WORK REQUEST:
The word "main" marks the lines to keep; find each one in the data and copy it.

++++ DATA SUPPLIED ++++

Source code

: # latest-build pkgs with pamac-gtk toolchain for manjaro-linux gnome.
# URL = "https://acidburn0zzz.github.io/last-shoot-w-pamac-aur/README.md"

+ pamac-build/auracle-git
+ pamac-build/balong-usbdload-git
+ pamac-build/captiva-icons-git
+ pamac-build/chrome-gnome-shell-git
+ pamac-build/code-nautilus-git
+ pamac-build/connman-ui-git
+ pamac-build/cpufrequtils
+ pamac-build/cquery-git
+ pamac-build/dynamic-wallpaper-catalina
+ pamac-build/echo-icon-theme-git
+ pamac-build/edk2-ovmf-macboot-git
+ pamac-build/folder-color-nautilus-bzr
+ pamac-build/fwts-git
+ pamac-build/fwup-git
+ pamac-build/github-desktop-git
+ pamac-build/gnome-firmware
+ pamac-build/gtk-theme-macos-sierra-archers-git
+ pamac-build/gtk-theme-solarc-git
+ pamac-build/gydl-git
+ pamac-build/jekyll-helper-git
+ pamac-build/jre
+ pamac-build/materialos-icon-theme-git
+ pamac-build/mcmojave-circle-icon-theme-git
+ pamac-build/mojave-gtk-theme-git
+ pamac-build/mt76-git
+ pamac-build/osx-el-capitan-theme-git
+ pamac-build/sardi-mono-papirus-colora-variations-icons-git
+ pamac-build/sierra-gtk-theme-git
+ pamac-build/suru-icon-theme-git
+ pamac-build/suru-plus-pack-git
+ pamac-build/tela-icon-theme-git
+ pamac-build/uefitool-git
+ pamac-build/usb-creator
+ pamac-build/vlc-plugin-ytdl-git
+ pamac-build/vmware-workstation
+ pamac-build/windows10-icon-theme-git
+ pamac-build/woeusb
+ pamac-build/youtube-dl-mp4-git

++++
++++ DATA SUPPLIED ++++

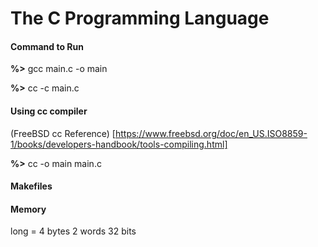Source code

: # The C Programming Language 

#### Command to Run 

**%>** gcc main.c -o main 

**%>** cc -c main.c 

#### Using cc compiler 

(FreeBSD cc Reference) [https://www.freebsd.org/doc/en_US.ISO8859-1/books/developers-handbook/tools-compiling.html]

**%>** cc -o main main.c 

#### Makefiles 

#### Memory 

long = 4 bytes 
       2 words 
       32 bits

++++
++++ DATA SUPPLIED ++++

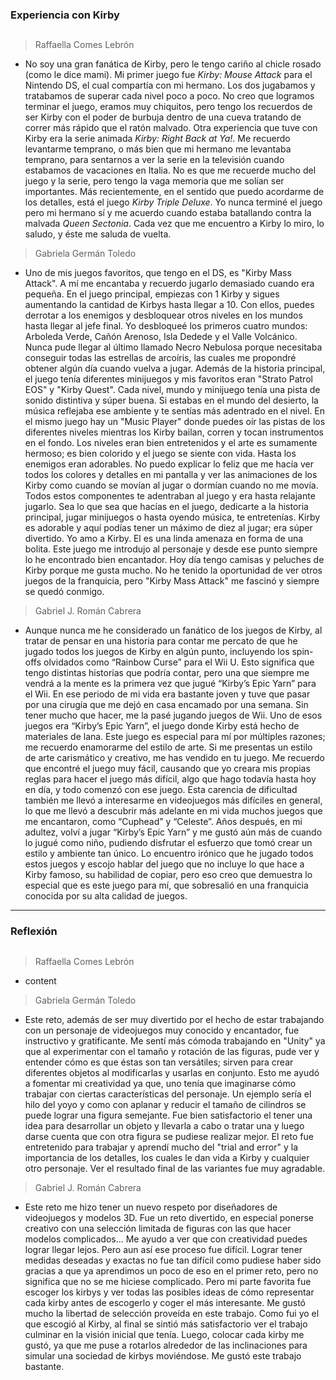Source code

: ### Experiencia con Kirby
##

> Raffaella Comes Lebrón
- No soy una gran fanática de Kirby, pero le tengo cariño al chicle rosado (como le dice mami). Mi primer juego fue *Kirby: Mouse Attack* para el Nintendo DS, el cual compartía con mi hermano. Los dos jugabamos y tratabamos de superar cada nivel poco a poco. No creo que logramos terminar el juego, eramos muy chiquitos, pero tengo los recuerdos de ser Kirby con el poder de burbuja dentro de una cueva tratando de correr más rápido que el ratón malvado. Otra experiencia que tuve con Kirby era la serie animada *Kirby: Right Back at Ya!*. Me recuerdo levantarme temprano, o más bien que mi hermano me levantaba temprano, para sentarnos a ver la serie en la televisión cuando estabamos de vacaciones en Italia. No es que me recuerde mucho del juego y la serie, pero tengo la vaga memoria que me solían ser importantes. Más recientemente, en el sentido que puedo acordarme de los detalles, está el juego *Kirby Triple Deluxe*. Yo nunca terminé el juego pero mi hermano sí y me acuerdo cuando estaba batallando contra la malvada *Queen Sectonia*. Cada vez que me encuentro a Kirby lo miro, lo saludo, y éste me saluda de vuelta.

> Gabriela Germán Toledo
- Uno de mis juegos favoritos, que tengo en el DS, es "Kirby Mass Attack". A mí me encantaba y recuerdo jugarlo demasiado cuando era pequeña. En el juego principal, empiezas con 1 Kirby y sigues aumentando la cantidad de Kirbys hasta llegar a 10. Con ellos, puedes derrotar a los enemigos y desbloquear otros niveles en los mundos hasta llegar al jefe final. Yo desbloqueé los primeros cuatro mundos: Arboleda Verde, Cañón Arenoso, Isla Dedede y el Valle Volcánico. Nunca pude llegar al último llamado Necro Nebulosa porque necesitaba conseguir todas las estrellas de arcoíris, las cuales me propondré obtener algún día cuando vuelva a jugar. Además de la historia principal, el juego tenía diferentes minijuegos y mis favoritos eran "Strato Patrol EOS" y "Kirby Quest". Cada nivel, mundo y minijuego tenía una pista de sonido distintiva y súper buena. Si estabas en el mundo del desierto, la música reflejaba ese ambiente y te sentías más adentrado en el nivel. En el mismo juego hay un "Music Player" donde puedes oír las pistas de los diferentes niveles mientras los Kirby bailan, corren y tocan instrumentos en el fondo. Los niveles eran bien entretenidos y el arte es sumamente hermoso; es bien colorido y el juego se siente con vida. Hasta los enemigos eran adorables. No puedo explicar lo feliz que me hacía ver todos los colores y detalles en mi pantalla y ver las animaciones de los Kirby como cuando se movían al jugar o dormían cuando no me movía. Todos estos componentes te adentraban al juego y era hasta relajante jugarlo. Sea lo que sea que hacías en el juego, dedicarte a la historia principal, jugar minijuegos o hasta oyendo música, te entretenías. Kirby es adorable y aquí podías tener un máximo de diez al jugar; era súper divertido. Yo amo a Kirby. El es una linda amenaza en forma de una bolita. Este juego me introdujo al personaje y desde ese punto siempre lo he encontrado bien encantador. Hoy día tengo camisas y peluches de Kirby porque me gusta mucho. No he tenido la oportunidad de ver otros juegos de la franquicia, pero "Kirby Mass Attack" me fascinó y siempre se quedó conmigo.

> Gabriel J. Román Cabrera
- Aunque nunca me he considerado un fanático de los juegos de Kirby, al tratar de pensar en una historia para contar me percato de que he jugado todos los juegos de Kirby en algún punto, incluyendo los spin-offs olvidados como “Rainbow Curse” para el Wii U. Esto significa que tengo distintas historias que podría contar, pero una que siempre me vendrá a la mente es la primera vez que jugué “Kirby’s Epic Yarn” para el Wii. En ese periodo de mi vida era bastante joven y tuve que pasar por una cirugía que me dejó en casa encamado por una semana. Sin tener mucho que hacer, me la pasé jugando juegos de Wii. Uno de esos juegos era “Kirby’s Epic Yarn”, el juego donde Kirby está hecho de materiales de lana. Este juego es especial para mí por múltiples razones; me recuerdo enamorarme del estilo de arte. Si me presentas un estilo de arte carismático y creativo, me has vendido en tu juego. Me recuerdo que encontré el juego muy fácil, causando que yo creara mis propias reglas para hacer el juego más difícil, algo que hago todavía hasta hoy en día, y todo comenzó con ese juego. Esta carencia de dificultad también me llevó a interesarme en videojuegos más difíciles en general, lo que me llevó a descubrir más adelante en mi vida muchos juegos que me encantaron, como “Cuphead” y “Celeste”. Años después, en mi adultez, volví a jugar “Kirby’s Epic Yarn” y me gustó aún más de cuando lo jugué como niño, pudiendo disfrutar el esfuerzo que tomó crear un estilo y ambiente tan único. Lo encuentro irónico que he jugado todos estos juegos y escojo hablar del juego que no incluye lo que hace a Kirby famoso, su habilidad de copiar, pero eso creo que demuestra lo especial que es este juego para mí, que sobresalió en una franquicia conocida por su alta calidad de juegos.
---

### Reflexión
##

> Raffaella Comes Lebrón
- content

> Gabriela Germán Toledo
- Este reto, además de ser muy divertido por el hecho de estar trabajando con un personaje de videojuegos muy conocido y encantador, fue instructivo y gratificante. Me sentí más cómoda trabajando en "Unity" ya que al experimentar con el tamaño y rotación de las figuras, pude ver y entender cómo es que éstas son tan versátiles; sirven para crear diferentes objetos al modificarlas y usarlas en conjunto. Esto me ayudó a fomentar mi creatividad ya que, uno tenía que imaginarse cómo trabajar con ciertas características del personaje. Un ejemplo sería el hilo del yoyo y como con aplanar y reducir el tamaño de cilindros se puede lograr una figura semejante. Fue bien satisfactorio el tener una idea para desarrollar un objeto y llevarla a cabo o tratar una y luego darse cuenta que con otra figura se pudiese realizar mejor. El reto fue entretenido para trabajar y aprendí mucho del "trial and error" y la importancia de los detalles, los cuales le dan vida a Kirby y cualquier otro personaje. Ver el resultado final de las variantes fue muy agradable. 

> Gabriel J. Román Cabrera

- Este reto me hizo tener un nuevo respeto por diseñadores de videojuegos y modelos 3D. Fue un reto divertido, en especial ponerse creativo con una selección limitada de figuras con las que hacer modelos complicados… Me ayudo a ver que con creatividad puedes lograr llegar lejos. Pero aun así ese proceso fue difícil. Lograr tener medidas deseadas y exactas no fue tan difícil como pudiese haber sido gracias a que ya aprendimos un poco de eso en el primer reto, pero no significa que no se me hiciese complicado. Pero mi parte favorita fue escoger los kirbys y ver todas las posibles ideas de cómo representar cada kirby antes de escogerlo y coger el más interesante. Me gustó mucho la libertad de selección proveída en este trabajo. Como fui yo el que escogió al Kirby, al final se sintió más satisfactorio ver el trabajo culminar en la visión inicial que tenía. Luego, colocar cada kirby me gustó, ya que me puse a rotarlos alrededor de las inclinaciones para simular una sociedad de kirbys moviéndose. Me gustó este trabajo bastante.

++++

WRITTEN RESPONSE:
**%>** gcc main.c -o main 
**%>** cc -c main.c 
**%>** cc -o main main.c 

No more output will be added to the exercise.